[Problem] Below are the records. List every line holding the word "vecc".

(Stored data entries)
== Segment start ==

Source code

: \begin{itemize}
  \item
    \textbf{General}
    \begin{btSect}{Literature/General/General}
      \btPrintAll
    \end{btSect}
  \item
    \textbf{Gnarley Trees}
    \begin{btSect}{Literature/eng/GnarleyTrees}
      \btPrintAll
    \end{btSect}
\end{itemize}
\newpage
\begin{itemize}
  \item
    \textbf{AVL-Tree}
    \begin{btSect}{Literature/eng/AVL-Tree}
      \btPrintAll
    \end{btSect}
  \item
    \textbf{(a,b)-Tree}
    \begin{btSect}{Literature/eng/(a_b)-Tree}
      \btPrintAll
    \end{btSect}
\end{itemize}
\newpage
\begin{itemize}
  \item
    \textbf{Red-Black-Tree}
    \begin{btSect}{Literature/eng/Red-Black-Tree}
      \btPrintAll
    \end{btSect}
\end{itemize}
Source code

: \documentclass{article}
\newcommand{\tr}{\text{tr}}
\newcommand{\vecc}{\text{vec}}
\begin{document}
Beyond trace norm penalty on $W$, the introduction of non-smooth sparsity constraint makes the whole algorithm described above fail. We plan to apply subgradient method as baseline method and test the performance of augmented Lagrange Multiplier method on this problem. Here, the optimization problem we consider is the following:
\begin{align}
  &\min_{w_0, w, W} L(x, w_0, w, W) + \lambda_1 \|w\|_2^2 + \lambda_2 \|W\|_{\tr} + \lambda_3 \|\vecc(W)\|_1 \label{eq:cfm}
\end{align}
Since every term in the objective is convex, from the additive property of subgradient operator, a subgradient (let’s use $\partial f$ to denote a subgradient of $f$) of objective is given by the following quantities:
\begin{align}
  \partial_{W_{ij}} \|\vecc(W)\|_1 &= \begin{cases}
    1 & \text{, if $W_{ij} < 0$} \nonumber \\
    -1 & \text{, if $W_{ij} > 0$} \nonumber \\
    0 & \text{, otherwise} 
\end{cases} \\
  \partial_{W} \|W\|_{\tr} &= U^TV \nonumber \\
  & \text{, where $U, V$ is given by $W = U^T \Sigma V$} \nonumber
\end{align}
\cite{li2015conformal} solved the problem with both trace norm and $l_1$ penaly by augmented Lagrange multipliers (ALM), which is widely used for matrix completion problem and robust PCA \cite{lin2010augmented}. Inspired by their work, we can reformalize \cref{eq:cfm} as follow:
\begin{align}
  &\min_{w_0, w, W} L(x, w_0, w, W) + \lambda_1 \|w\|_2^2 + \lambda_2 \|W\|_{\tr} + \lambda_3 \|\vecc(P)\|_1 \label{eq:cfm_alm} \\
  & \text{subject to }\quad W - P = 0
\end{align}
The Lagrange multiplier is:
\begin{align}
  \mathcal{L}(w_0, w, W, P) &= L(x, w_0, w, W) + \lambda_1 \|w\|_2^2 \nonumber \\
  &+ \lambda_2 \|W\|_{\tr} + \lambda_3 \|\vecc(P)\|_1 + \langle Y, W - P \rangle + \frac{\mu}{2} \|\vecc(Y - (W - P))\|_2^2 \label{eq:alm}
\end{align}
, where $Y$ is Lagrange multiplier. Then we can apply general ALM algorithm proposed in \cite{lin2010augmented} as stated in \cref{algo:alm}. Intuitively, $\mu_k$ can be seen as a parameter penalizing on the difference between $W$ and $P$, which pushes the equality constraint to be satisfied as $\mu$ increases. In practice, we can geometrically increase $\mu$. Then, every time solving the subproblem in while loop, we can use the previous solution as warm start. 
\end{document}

== Segment end ==
== Segment start ==

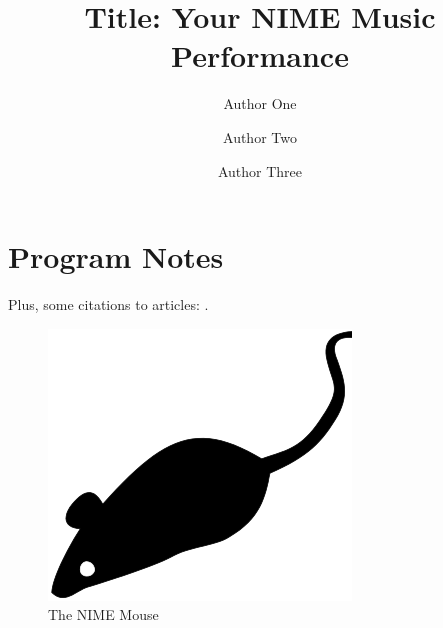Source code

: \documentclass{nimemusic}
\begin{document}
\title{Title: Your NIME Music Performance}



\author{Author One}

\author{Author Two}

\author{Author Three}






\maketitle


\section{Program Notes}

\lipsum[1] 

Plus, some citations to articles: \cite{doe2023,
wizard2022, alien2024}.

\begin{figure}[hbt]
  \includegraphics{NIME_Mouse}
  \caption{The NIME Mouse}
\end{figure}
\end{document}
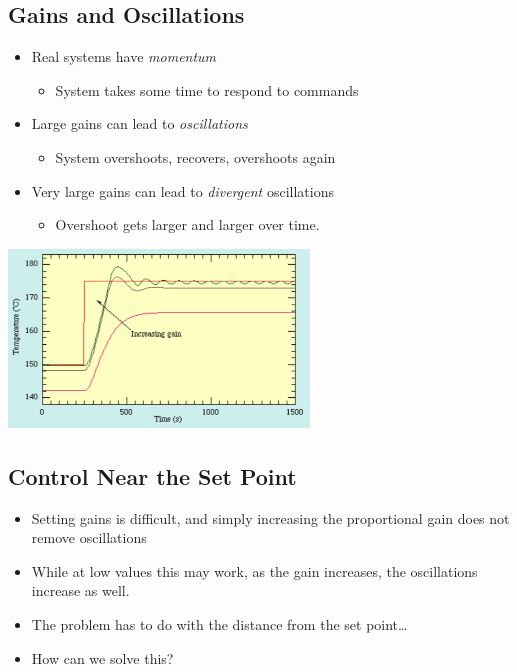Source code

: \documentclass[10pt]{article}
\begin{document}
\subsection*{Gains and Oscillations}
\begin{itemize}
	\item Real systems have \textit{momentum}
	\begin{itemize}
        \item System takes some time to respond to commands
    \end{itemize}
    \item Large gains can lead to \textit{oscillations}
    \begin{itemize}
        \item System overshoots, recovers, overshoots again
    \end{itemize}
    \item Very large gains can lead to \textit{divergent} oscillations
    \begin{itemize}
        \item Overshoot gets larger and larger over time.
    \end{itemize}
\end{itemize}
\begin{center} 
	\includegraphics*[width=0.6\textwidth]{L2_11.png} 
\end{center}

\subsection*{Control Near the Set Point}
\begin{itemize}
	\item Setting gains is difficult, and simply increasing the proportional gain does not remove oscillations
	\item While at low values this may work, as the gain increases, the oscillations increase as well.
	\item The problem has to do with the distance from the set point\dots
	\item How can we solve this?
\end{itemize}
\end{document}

== Segment end ==

[Your response]
\newcommand{\vecc}{\text{vec}}
  &\min_{w_0, w, W} L(x, w_0, w, W) + \lambda_1 \|w\|_2^2 + \lambda_2 \|W\|_{\tr} + \lambda_3 \|\vecc(W)\|_1 \label{eq:cfm}
  \partial_{W_{ij}} \|\vecc(W)\|_1 &= \begin{cases}
  &\min_{w_0, w, W} L(x, w_0, w, W) + \lambda_1 \|w\|_2^2 + \lambda_2 \|W\|_{\tr} + \lambda_3 \|\vecc(P)\|_1 \label{eq:cfm_alm} \\
  &+ \lambda_2 \|W\|_{\tr} + \lambda_3 \|\vecc(P)\|_1 + \langle Y, W - P \rangle + \frac{\mu}{2} \|\vecc(Y - (W - P))\|_2^2 \label{eq:alm}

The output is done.